*** Data to process ***

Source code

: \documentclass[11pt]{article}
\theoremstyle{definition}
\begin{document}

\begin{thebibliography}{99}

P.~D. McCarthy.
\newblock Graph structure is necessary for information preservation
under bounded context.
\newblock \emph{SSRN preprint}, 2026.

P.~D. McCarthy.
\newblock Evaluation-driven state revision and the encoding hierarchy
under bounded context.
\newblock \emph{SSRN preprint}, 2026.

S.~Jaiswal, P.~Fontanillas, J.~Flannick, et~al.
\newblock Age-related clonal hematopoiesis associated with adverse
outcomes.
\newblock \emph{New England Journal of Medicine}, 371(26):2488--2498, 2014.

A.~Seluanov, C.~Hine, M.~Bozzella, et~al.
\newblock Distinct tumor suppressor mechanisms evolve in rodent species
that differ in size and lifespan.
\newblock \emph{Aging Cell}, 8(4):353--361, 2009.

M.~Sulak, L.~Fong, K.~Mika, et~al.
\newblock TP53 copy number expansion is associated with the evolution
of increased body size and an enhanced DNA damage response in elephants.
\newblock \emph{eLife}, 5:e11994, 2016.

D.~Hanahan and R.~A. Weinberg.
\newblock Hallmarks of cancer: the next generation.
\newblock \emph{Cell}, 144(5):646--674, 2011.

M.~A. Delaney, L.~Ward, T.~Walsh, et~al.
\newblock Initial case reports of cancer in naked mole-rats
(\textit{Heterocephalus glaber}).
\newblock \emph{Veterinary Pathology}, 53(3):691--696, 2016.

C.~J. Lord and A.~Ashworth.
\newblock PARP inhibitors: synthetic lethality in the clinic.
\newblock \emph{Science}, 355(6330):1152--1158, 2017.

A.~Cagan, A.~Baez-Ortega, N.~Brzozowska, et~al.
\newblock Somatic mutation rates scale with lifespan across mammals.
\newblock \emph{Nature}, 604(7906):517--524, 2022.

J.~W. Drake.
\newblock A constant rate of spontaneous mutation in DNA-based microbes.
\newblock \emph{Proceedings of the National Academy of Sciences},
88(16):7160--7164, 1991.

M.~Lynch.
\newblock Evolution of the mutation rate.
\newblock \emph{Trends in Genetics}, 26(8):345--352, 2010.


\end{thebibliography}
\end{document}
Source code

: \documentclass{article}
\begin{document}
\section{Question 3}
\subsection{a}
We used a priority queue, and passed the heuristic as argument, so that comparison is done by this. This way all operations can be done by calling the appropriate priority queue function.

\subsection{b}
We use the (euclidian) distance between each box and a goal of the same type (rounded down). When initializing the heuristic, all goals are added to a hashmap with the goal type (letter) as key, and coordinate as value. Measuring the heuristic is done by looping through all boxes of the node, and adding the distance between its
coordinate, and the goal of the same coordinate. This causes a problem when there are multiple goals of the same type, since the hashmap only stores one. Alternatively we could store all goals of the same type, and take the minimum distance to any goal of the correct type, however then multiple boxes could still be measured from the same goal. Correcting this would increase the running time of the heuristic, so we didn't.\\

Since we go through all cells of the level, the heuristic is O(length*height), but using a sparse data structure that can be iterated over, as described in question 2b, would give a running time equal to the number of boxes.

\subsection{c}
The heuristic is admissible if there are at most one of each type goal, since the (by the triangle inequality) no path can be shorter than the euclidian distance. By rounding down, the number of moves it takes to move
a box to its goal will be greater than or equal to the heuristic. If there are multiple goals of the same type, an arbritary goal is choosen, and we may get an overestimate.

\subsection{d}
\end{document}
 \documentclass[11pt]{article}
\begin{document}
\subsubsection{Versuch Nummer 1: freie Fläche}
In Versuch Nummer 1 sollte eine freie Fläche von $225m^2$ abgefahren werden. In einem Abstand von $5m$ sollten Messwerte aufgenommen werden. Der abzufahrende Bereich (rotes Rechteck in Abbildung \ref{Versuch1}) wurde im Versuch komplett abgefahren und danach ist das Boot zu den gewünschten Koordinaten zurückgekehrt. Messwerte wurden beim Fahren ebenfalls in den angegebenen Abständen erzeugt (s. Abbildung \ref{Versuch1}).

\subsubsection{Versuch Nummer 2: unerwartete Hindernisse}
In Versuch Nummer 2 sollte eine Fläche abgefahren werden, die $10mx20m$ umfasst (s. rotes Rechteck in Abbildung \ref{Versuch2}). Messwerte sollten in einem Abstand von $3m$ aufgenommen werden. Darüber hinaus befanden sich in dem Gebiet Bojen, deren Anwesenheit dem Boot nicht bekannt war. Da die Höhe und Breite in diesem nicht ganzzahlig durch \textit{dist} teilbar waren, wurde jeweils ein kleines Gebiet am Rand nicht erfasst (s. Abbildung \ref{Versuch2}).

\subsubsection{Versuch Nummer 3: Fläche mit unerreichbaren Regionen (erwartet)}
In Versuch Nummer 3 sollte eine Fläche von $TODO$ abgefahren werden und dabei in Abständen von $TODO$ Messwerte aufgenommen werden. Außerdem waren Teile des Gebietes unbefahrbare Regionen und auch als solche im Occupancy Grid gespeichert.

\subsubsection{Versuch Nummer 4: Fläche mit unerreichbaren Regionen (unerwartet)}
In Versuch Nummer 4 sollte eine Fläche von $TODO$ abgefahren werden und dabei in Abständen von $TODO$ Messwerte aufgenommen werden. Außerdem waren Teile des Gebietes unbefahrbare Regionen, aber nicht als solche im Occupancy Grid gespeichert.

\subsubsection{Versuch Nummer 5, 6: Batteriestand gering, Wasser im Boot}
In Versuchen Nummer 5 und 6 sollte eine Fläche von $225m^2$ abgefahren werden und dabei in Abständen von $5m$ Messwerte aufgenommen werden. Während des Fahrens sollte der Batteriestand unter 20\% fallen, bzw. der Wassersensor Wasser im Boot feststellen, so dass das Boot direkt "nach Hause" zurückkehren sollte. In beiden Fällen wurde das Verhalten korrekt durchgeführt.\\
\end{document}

*** End of Data to process ***

• Problem details: The answer must be a word-for-word restatement of the records.

• Result of this exercise:
Source code

: \documentclass[11pt]{article}
\theoremstyle{definition}
\begin{document}

\begin{thebibliography}{99}

P.~D. McCarthy.
\newblock Graph structure is necessary for information preservation
under bounded context.
\newblock \emph{SSRN preprint}, 2026.

P.~D. McCarthy.
\newblock Evaluation-driven state revision and the encoding hierarchy
under bounded context.
\newblock \emph{SSRN preprint}, 2026.

S.~Jaiswal, P.~Fontanillas, J.~Flannick, et~al.
\newblock Age-related clonal hematopoiesis associated with adverse
outcomes.
\newblock \emph{New England Journal of Medicine}, 371(26):2488--2498, 2014.

A.~Seluanov, C.~Hine, M.~Bozzella, et~al.
\newblock Distinct tumor suppressor mechanisms evolve in rodent species
that differ in size and lifespan.
\newblock \emph{Aging Cell}, 8(4):353--361, 2009.

M.~Sulak, L.~Fong, K.~Mika, et~al.
\newblock TP53 copy number expansion is associated with the evolution
of increased body size and an enhanced DNA damage response in elephants.
\newblock \emph{eLife}, 5:e11994, 2016.

D.~Hanahan and R.~A. Weinberg.
\newblock Hallmarks of cancer: the next generation.
\newblock \emph{Cell}, 144(5):646--674, 2011.

M.~A. Delaney, L.~Ward, T.~Walsh, et~al.
\newblock Initial case reports of cancer in naked mole-rats
(\textit{Heterocephalus glaber}).
\newblock \emph{Veterinary Pathology}, 53(3):691--696, 2016.

C.~J. Lord and A.~Ashworth.
\newblock PARP inhibitors: synthetic lethality in the clinic.
\newblock \emph{Science}, 355(6330):1152--1158, 2017.

A.~Cagan, A.~Baez-Ortega, N.~Brzozowska, et~al.
\newblock Somatic mutation rates scale with lifespan across mammals.
\newblock \emph{Nature}, 604(7906):517--524, 2022.

J.~W. Drake.
\newblock A constant rate of spontaneous mutation in DNA-based microbes.
\newblock \emph{Proceedings of the National Academy of Sciences},
88(16):7160--7164, 1991.

M.~Lynch.
\newblock Evolution of the mutation rate.
\newblock \emph{Trends in Genetics}, 26(8):345--352, 2010.


\end{thebibliography}
\end{document}
Source code

: \documentclass{article}
\begin{document}
\section{Question 3}
\subsection{a}
We used a priority queue, and passed the heuristic as argument, so that comparison is done by this. This way all operations can be done by calling the appropriate priority queue function.

\subsection{b}
We use the (euclidian) distance between each box and a goal of the same type (rounded down). When initializing the heuristic, all goals are added to a hashmap with the goal type (letter) as key, and coordinate as value. Measuring the heuristic is done by looping through all boxes of the node, and adding the distance between its
coordinate, and the goal of the same coordinate. This causes a problem when there are multiple goals of the same type, since the hashmap only stores one. Alternatively we could store all goals of the same type, and take the minimum distance to any goal of the correct type, however then multiple boxes could still be measured from the same goal. Correcting this would increase the running time of the heuristic, so we didn't.\\

Since we go through all cells of the level, the heuristic is O(length*height), but using a sparse data structure that can be iterated over, as described in question 2b, would give a running time equal to the number of boxes.

\subsection{c}
The heuristic is admissible if there are at most one of each type goal, since the (by the triangle inequality) no path can be shorter than the euclidian distance. By rounding down, the number of moves it takes to move
a box to its goal will be greater than or equal to the heuristic. If there are multiple goals of the same type, an arbritary goal is choosen, and we may get an overestimate.

\subsection{d}
\end{document}
 \documentclass[11pt]{article}
\begin{document}
\subsubsection{Versuch Nummer 1: freie Fläche}
In Versuch Nummer 1 sollte eine freie Fläche von $225m^2$ abgefahren werden. In einem Abstand von $5m$ sollten Messwerte aufgenommen werden. Der abzufahrende Bereich (rotes Rechteck in Abbildung \ref{Versuch1}) wurde im Versuch komplett abgefahren und danach ist das Boot zu den gewünschten Koordinaten zurückgekehrt. Messwerte wurden beim Fahren ebenfalls in den angegebenen Abständen erzeugt (s. Abbildung \ref{Versuch1}).

\subsubsection{Versuch Nummer 2: unerwartete Hindernisse}
In Versuch Nummer 2 sollte eine Fläche abgefahren werden, die $10mx20m$ umfasst (s. rotes Rechteck in Abbildung \ref{Versuch2}). Messwerte sollten in einem Abstand von $3m$ aufgenommen werden. Darüber hinaus befanden sich in dem Gebiet Bojen, deren Anwesenheit dem Boot nicht bekannt war. Da die Höhe und Breite in diesem nicht ganzzahlig durch \textit{dist} teilbar waren, wurde jeweils ein kleines Gebiet am Rand nicht erfasst (s. Abbildung \ref{Versuch2}).

\subsubsection{Versuch Nummer 3: Fläche mit unerreichbaren Regionen (erwartet)}
In Versuch Nummer 3 sollte eine Fläche von $TODO$ abgefahren werden und dabei in Abständen von $TODO$ Messwerte aufgenommen werden. Außerdem waren Teile des Gebietes unbefahrbare Regionen und auch als solche im Occupancy Grid gespeichert.

\subsubsection{Versuch Nummer 4: Fläche mit unerreichbaren Regionen (unerwartet)}
In Versuch Nummer 4 sollte eine Fläche von $TODO$ abgefahren werden und dabei in Abständen von $TODO$ Messwerte aufgenommen werden. Außerdem waren Teile des Gebietes unbefahrbare Regionen, aber nicht als solche im Occupancy Grid gespeichert.

\subsubsection{Versuch Nummer 5, 6: Batteriestand gering, Wasser im Boot}
In Versuchen Nummer 5 und 6 sollte eine Fläche von $225m^2$ abgefahren werden und dabei in Abständen von $5m$ Messwerte aufgenommen werden. Während des Fahrens sollte der Batteriestand unter 20\% fallen, bzw. der Wassersensor Wasser im Boot feststellen, so dass das Boot direkt "nach Hause" zurückkehren sollte. In beiden Fällen wurde das Verhalten korrekt durchgeführt.\\
\end{document}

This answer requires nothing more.